_Your goal_: Search the entries for the word "have". Copy each line in which it is found.

_Dataset content_:

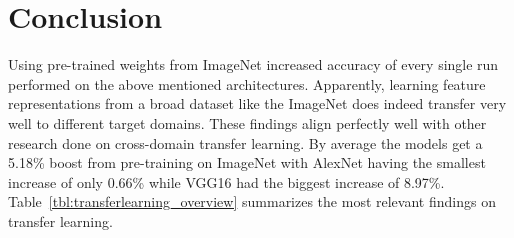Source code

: \quad

\section{Conclusion}

Using pre-trained weights from ImageNet increased accuracy of every single run performed on the above mentioned architectures. Apparently, learning feature representations from a broad dataset like the ImageNet does indeed transfer very well to different target domains. These findings align perfectly well with other research done on cross-domain transfer learning. By average the models get a 5.18\% boost from pre-training on ImageNet with AlexNet having the smallest increase of only 0.66\% while VGG16 had the biggest increase of 8.97\%. Table~\ref{tbl:transferlearning_overview} summarizes the most relevant findings on transfer learning. \\

\begin{table}[!h] \centering
{}
\caption{Summary of transfer learning results. Only relevant results are shown that are used in the next chapter.}
\label{tbl:transferlearning_overview}
\end{table}

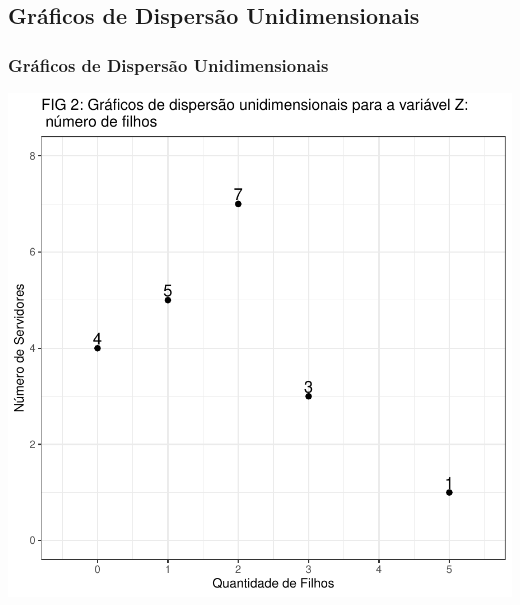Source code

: \documentclass[14pt,aspectratio=1610]{beamer}
\begin{document}
\subsection{Gráficos de Dispersão Unidimensionais}
\begin{frame}{}
\frametitle{Gráficos de Dispersão Unidimensionais}
\begin{block}{}
	\vspace{-0.5cm}
\begin{center}
\includegraphics{Aula5-point1}
\end{center}
\end{block}
\end{frame}
\end{document}
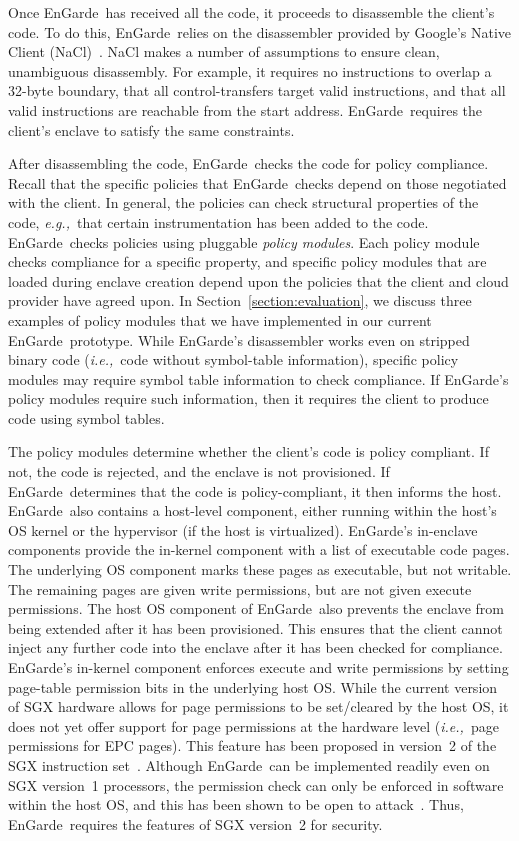 \documentclass[conference,compsoc]{IEEEtran}
\newcommand{\sectref}[1]{Section~\ref{#1}}
\newcommand{\eg}{\textit{e.g.,}\xspace}
\newcommand{\ie}{\textit{i.e.,}\xspace}
\newcommand{\tool}{EnGarde\xspace} %
\begin{document}
Once \tool\ has received all the code, it proceeds to disassemble the client's
code. To do this, \tool\ relies on the disassembler provided by Google's Native
Client (NaCl)~\cite{nativeclient:oak09}. NaCl makes a number of assumptions to
ensure clean, unambiguous disassembly. For example, it requires no instructions
to overlap a 32-byte boundary, that all control-transfers target valid
instructions, and that all valid instructions are reachable from the start
address. \tool\ requires the client's enclave to satisfy the same constraints.

After disassembling the code, \tool\ checks the code for policy compliance.
Recall that the specific policies that \tool\ checks depend on those negotiated
with the client. In general, the policies can check structural properties of
the code, \eg~that certain instrumentation has been added to the code. \tool\
checks policies using pluggable \textit{policy modules}. Each policy module
checks compliance for a specific property, and specific policy modules that are
loaded during enclave creation depend upon the policies that the client and
cloud provider have agreed upon. In \sectref{section:evaluation}, we discuss
three examples of policy modules that we have implemented in our current \tool\
prototype. While \tool's disassembler works even on stripped binary code
(\ie~code without symbol-table information), specific policy modules may
require symbol table information to check compliance. If \tool's policy modules
require such information, then it requires the client to produce code using
symbol tables.

The policy modules determine whether the client's code is policy compliant. If
not, the code is rejected, and the enclave is not provisioned. If \tool\
determines that the code is policy-compliant, it then informs the host. \tool\
also contains a host-level component, either running within the host's OS
kernel or the hypervisor (if the host is virtualized). \tool's in-enclave
components provide the in-kernel component with a list of executable code
pages. The underlying OS component marks these pages as executable, but not
writable. The remaining pages are given write permissions, but are not given
execute permissions. The host OS component of \tool\ also prevents the enclave
from being extended after it has been provisioned. This ensures that the client
cannot inject any further code into the enclave after it has been checked for
compliance. \tool's in-kernel component enforces execute and write permissions
by setting page-table permission bits in the underlying host OS. While the
current version of SGX hardware allows for page permissions to be set/cleared
by the host OS, it does not yet offer support for page permissions at the
hardware level (\ie~page permissions for EPC pages). This feature has been
proposed in version~2 of the SGX instruction set~\cite{sgx:v2:na}. Although
\tool\ can be implemented readily  even on SGX version~1 processors, the
permission check can only be enforced in software within the host OS, and this
has been shown to be open to attack~\cite{asyncshock:esorics16}. Thus, \tool\
requires the features of SGX version~2 for security.
\end{document}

_Output of the task_:
cloud provider have agreed upon. In \sectref{section:evaluation}, we discuss
three examples of policy modules that we have implemented in our current \tool\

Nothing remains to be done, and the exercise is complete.